Minimizing cache stampedes

Warning: This blogpost has been posted over two years ago. That is a long time in development-world! The story here may not be relevant, complete or secure. Code might not be complete or obsoleted, and even my current vision might have (completely) changed on the subject. So please do read further, but use it with caution.
Posted on 29 Jul 2010
Tagged with: [ jumanji ]  [ memcache ]  [ PHP ]  [ stampede

Caching is THE magic solution when it comes to optimizing your web applications. There are a lot of caching strategies and applications outthere. Some prefer MySQL query caching, others use memcache to cache either queries, objects, html or other data. However, one of the biggest problems that a lot of people tend to ignore with memcache or other caching daemons is dealing with stampedes. This phenomenon occurs when for instance the caching server is unavailable (because the instance is down, or due to network issues) or, most of the time, when the time to live of an object expires.When that occurs, all your processes will ask the cache for data, find that it’s not present and will try to generate it for you.

Examine the following piece of code that either fetches data from the cache, or generates new data and places it into the cache when nothing was found:

// Fetch the data from the cache
$data = $cache->get ("cached_item");

// Check if the data was fetched correctly
if ($cache->getResult () == Cache::NotFound) {
  // Not found. generate data (expensive)
  $data = generateData();

  // Save the data into the cache. Expires after 30 seconds.
  $cache->set ("cached_item", $data, 30);
}

// Display the data
print $data;

Even though the fragment above will work, it does not prevent caching stampedes. If the generateData() function takes 3 seconds, and we have 10 pageviews per second, it means that at least 30(!) processes will call the generateData() function. Because this has a hughe impact on the system (which is why we cached this data in the first place), it might bring down either the database, webserver or both when you are very unlucky.

Preventing stampedes.

There are multiple ways of preventing stampedes to your database. I present two of them, both used with different types of data.

Method1 : Separate update process

Instead of having the web-server generate the data on demand, let a separate process update the cache. For instance, when you have statistical data that needs to be updated every 5 minutes (but takes a minute to calculate), let a separate process (a cronjob for instance) calculate this data and update the cache.
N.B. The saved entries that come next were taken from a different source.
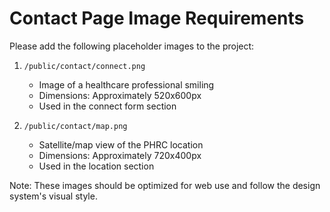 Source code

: # Contact Page Image Requirements

Please add the following placeholder images to the project:

1. `/public/contact/connect.png`

   - Image of a healthcare professional smiling
   - Dimensions: Approximately 520x600px
   - Used in the connect form section

2. `/public/contact/map.png`
   - Satellite/map view of the PHRC location
   - Dimensions: Approximately 720x400px
   - Used in the location section

Note: These images should be optimized for web use and follow the design system's visual style.

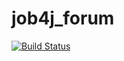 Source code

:# job4j_forum
[![Build Status](https://travis-ci.org/KirillReal/job4j_forum.svg?branch=master)](https://travis-ci.org/KirillReal/job4j_forum)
This way, data is always present and if not, you do not need to worry about stampedes since your clients will never generate the data. Works perfectly for global data that does not need to be calculated on the fly. For hings like user-objects, friends-lists, comments etc its probably not a very good method.

Method 2: locking

Instead of an update process creating caches, you can use the normal flow of caching:  1. check cache, 2. if not exist, generate.  However, we build in a little extra measurement to prevent the stampedes. This is the code:

function get($key) {
    $result = $this->_mc->get($key);
    if ($this->_mc->getResultCode() == Memcached::RES_SUCCESS) return $result;

    // See if we can create the lock.
    $this->_mc->add ("stampede_lock_".$key, "locked", 30);

    if ($this->_mc->getResultCode() == Memcached::RES_SUCCESS) {
        $this->_setResultCode (Cache::GenerateData);
        return false;
    }

    $this->_setResultCode (Cache::NotFound);
    return false;
}

The code above does the following:

  • It first checks if the cache is present, if so, just return it and we’re done.
  • If it isn’t present, try to create a “lock”. This will work if (and only if) somebody hasn’t done it before us (since “add” is an atomic process and will succeed for only 1 process, even if multiple processes are trying at the same time).
  • When we did acquire the lock, we return a “GENERATE_DATA” response.
  • When we didn’t acquire the lock, we return a “NOT_FOUND” response.
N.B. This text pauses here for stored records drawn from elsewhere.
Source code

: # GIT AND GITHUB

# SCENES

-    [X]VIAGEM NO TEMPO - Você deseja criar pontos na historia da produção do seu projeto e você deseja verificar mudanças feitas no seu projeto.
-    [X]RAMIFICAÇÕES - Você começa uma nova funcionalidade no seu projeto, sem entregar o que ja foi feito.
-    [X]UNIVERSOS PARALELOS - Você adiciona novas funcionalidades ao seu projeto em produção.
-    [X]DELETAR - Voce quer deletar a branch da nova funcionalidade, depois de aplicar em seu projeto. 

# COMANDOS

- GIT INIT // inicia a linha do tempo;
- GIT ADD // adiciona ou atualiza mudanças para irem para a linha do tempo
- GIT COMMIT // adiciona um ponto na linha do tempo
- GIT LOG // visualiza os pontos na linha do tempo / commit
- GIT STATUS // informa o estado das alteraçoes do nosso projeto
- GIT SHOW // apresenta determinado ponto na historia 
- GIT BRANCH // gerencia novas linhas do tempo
Note that with this flow only 1 process will return a “generate_data” status. All others will return not_found. It’s up to your client to handle this properly by checking the return-status.

It is important that your stampede lock gets a time-to-live. Also make sure this TTL is high enough to actually generate the data in (when it takes 20 seconds to generate the cache, make it 30 seconds or so). Just make sure that this TTL is never higher than the TTL of the actual object. After 30 seconds, the lock will automatically be released.

One might be tempted to change the code above: instead of having a lock with a TTL, you will delete the lock when setting the data in a set() method. This, however, can trigger a race-condition which means that multiple processes still can generate the data (not at the same time, but right after we removed the lock).

Conclusion:

Even though the functionality above can be improved, they are very simple ways of preventing caching-stampedes. Always make sure your infrastructure cq database grows as your userbase grows even though caching makes it look like you can handle the load.